Dunbar (1940) questioned the glacial origin of the Carboniferous tillites (cemented till), striated boulders, and glacial pavement of San Juan, western Argentina. He concluded that the regional geology indicates that the striated pavements were slickensided fault surfaces, and the striated pebbles and tillites were the result of landslides and mudflows.
It has been suggested (see Lakshmanan 1969) that the Precambrian (Vindhyan) deposits in central India are of glacial origin. However, Lakshmanan states that "the evidence offered for Vindhyan glaciation are disputable and wholly unconvincing." He concludes that: 1) the tillites could be mudflow deposits and, 2) the mudcracks, ripple marks, rain-print impressions, stromatolites and limestones are generally associated with warm climates.
Newell (1957), after examining reported Permian tillites in northern Mexico, concludes that the "Mexican boulders and volcanic rocks most probably are submarine slide deposits...."
The presence of striated pavement may at first seem to be solid evidence for glacial activity. Crowell (1963) proposed that the striations present in the quartzite underlying Reusch's moraine in Norway may have formed when the pebbles in subaqueous mudflows or slumps were impressed into soft sand. The presence of a pebble at the end of a striae impressed into the quartzite was noted.
Not all glacier-like features can be attributed to geologic causes. Berkland and Raymond (1973) reported Pleistocene glaciation in the southern Appalachian mountains, North Carolina. However, their evidence was disputed by Hack and Newell (1974), who commented that the "grooves" were "made by moving cables used in logging operations." McKeon (1974) also agrees that they are man-made rather than glacial.

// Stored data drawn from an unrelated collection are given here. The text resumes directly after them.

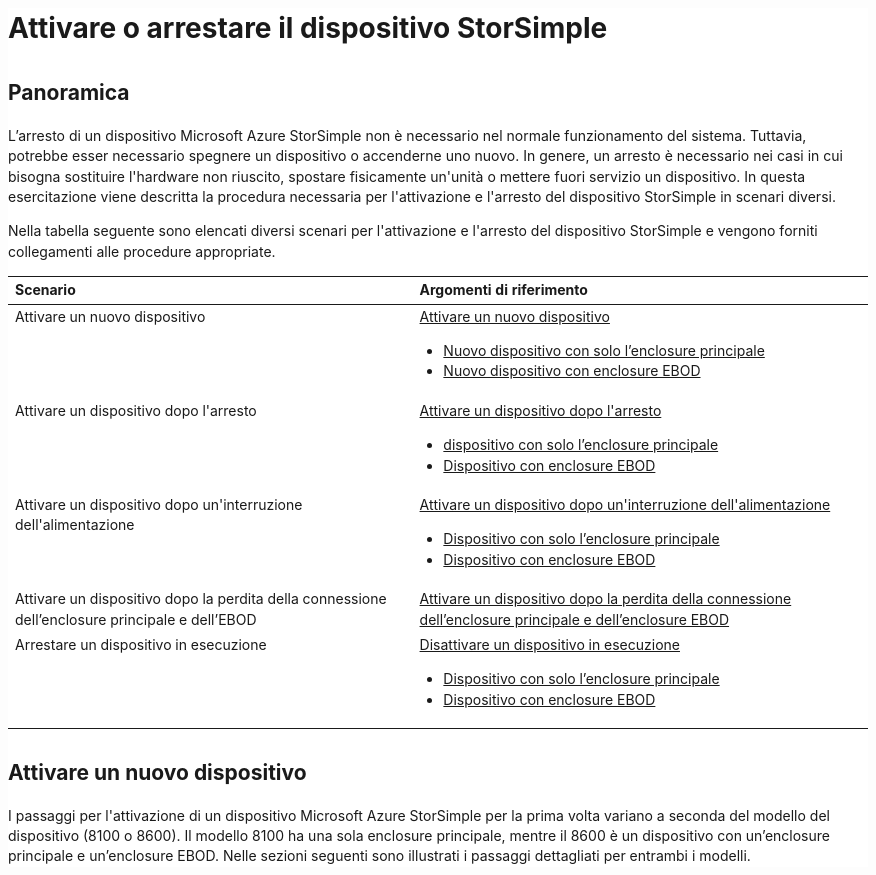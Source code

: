 <properties 
   pageTitle="Attivare o disattivare la dispositivo StorSimple | Microsoft Azure"
   description="Viene illustrato come attivare un nuovo dispositivo StorSimple, attivare un dispositivo che è stato arrestato o che ha subito un'interruzione dell'alimentazione e disattivare un dispositivo in esecuzione."
   services="storsimple"
   documentationCenter=""
   authors="alkohli"
   manager="carolz"
   editor="" />
<tags 
   ms.service="storsimple"
   ms.devlang="NA"
   ms.topic="article"
   ms.tgt_pltfrm="NA"
   ms.workload="TBD"
   ms.date="08/19/2015"
   ms.author="alkohli" />

# Attivare o arrestare il dispositivo StorSimple 

## Panoramica

L’arresto di un dispositivo Microsoft Azure StorSimple non è necessario nel normale funzionamento del sistema. Tuttavia, potrebbe esser necessario spegnere un dispositivo o accenderne uno nuovo. In genere, un arresto è necessario nei casi in cui bisogna sostituire l'hardware non riuscito, spostare fisicamente un'unità o mettere fuori servizio un dispositivo. In questa esercitazione viene descritta la procedura necessaria per l'attivazione e l'arresto del dispositivo StorSimple in scenari diversi.

Nella tabella seguente sono elencati diversi scenari per l'attivazione e l'arresto del dispositivo StorSimple e vengono forniti collegamenti alle procedure appropriate.

|Scenario|Argomenti di riferimento|
|:-------|:---------------|
|Attivare un nuovo dispositivo|[Attivare un nuovo dispositivo](#turn-on-a-new-device)<ul><li>[Nuovo dispositivo con solo l’enclosure principale](#new-device-with-primary-enclosure-only)</li><li>[Nuovo dispositivo con enclosure EBOD](#new-device-with-ebod-enclosure)</li></ul>|
|Attivare un dispositivo dopo l'arresto|[Attivare un dispositivo dopo l'arresto](#turn-on-a-device-after-shutdown)<ul><li>[dispositivo con solo l’enclosure principale ](#device-with-primary-enclosure-only)</li><li>[Dispositivo con enclosure EBOD](#device-with-ebod-enclosure)</li></ul>|
|Attivare un dispositivo dopo un'interruzione dell'alimentazione|[Attivare un dispositivo dopo un'interruzione dell'alimentazione](#turn-on-a-device-after-a-power-loss)<ul><li>[Dispositivo con solo l’enclosure principale](#8100)</li><li>[Dispositivo con enclosure EBOD](#8600)</li></ul>|
|Attivare un dispositivo dopo la perdita della connessione dell’enclosure principale e dell’EBOD|[Attivare un dispositivo dopo la perdita della connessione dell’enclosure principale e dell’enclosure EBOD ](#turn-on-a-device-after-the-primary-and-EBOD-enclosure-connection-is-lost)|
|Arrestare un dispositivo in esecuzione|[Disattivare un dispositivo in esecuzione](#turn-off-a-running-device)<ul><li>[Dispositivo con solo l’enclosure principale](#8100a)</li><li>[Dispositivo con enclosure EBOD](#8600a)</li></ul>|

## Attivare un nuovo dispositivo

I passaggi per l'attivazione di un dispositivo Microsoft Azure StorSimple per la prima volta variano a seconda del modello del dispositivo (8100 o 8600). Il modello 8100 ha una sola enclosure principale, mentre il 8600 è un dispositivo con un’enclosure principale e un’enclosure EBOD. Nelle sezioni seguenti sono illustrati i passaggi dettagliati per entrambi i modelli.
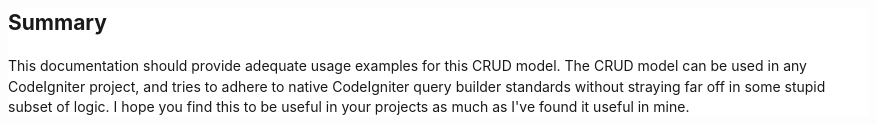 ## Summary

This documentation should provide adequate usage examples for this CRUD model. The CRUD model can be used in any CodeIgniter project, and tries to adhere to native CodeIgniter query builder standards without straying far off in some stupid subset of logic. I hope you find this to be useful in your projects as much as I've found it useful in mine.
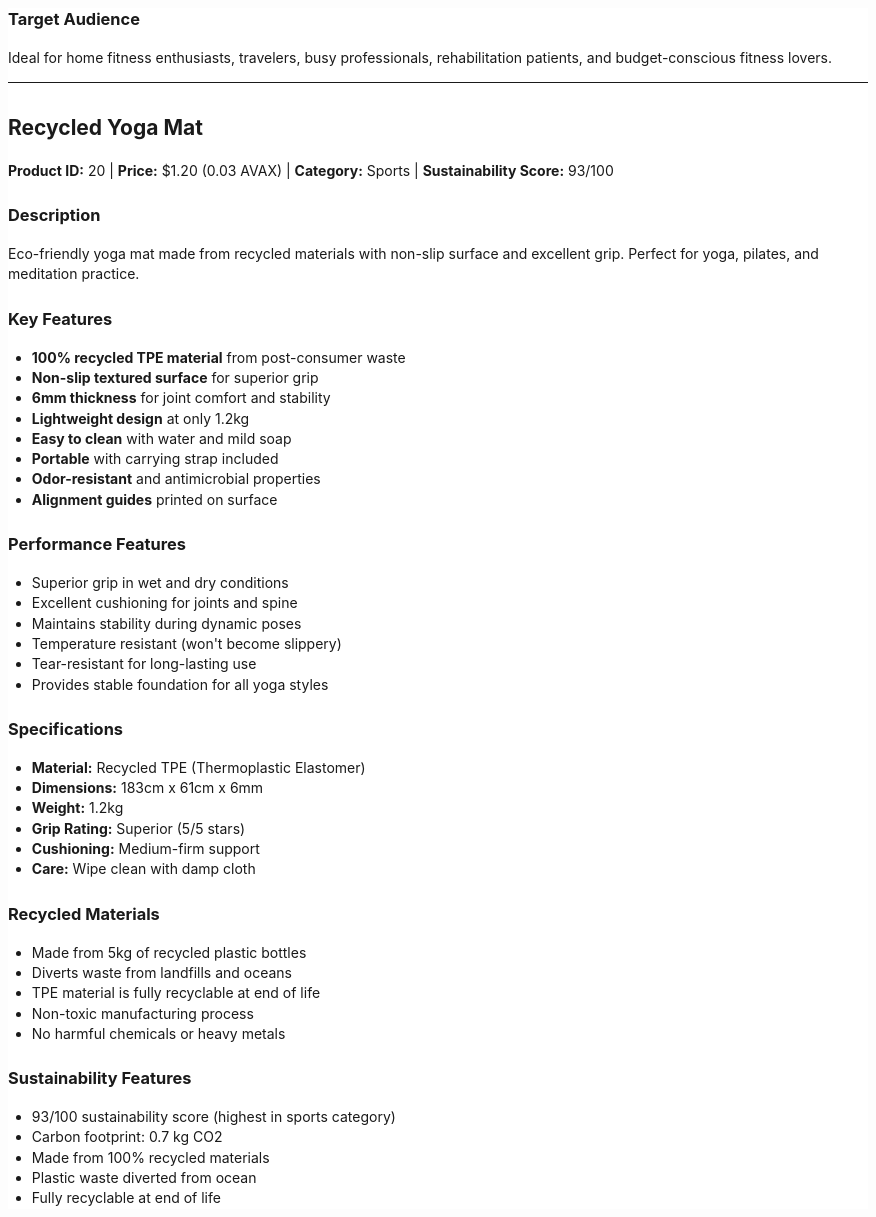 ### Target Audience
Ideal for home fitness enthusiasts, travelers, busy professionals, rehabilitation patients, and budget-conscious fitness lovers.

---

## Recycled Yoga Mat
**Product ID:** 20 | **Price:** $1.20 (0.03 AVAX) | **Category:** Sports | **Sustainability Score:** 93/100

### Description
Eco-friendly yoga mat made from recycled materials with non-slip surface and excellent grip. Perfect for yoga, pilates, and meditation practice.

### Key Features
- **100% recycled TPE material** from post-consumer waste
- **Non-slip textured surface** for superior grip
- **6mm thickness** for joint comfort and stability
- **Lightweight design** at only 1.2kg
- **Easy to clean** with water and mild soap
- **Portable** with carrying strap included
- **Odor-resistant** and antimicrobial properties
- **Alignment guides** printed on surface

### Performance Features
- Superior grip in wet and dry conditions
- Excellent cushioning for joints and spine
- Maintains stability during dynamic poses
- Temperature resistant (won't become slippery)
- Tear-resistant for long-lasting use
- Provides stable foundation for all yoga styles

### Specifications
- **Material:** Recycled TPE (Thermoplastic Elastomer)
- **Dimensions:** 183cm x 61cm x 6mm
- **Weight:** 1.2kg
- **Grip Rating:** Superior (5/5 stars)
- **Cushioning:** Medium-firm support
- **Care:** Wipe clean with damp cloth

### Recycled Materials
- Made from 5kg of recycled plastic bottles
- Diverts waste from landfills and oceans
- TPE material is fully recyclable at end of life
- Non-toxic manufacturing process
- No harmful chemicals or heavy metals

### Sustainability Features
- 93/100 sustainability score (highest in sports category)
- Carbon footprint: 0.7 kg CO2
- Made from 100% recycled materials
- Plastic waste diverted from ocean
- Fully recyclable at end of life
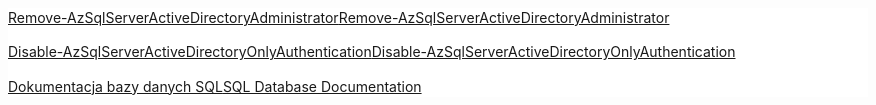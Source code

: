 [<span data-ttu-id="05458-153">Remove-AzSqlServerActiveDirectoryAdministrator</span><span class="sxs-lookup"><span data-stu-id="05458-153">Remove-AzSqlServerActiveDirectoryAdministrator</span></span>](./Remove-AzSqlServerActiveDirectoryAdministrator.md)

[<span data-ttu-id="05458-154">Disable-AzSqlServerActiveDirectoryOnlyAuthentication</span><span class="sxs-lookup"><span data-stu-id="05458-154">Disable-AzSqlServerActiveDirectoryOnlyAuthentication</span></span>](./Disable-AzSqlServerActiveDirectoryOnlyAuthentication.md)

[<span data-ttu-id="05458-155">Dokumentacja bazy danych SQL</span><span class="sxs-lookup"><span data-stu-id="05458-155">SQL Database Documentation</span></span>](https://docs.microsoft.com/azure/sql-database/)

These examples indicate that geologic features which resemble those associated with modern glaciers may be formed by mechanisms other than ice. Crowell (1963) examined the geologic processes that could account for such similarity; his list includes slumping, mud-flows, turbidity currents, giant slide blocks, volcanic lahars, talus debris, and weathering of conglomerates. Presently, much controversy still exists over the glacial origin of some ancient deposits. Alternative geologic processes are numerous and at times not completely understood. The mechanism, whether it invokes unusual events such as giant tides or persistent freezing weather, is of significance to our understanding of earth history.
- Berkland, J.O. and L.A. Raymond. 1973. Pleistocene glaciation in the Blue Ridge Province, southern Appalachian mountains, North Carolina. Science 181:651-653.
- Crowell, J.C. 1963. Climatic significance of sedimentary deposits containing dispersed megaclasts. In Nairn, A.E.M. (ed.), Problems in Paleoclimatology, pp. 86-99. Interscience Publishers, John Wiley & Sons, New York.
- Dunbar, C.O. 1940. Validity of the criteria for Lower Carboniferous glaciation in Western Argentina. American Journal of Science 238:673-675.
- Hack, J.T. and W.L. Newell. 1974. North Carolina Glacier: evidence disputed. Science 181:89.
- Lakshmanan, S. 1969. Vindhyan glaciation in India. Vikram University Institute of Geology Journal 2:57-67.
- McKeon, J.B. 1974. North Carolina Glacier: evidence disputed. Science 184:88-89.
- Newell, N.D. 1957. Supposed Permian tillites in Northern Mexico are submarine slide deposits. Geological Society of American Bulletin 68:1569-1575.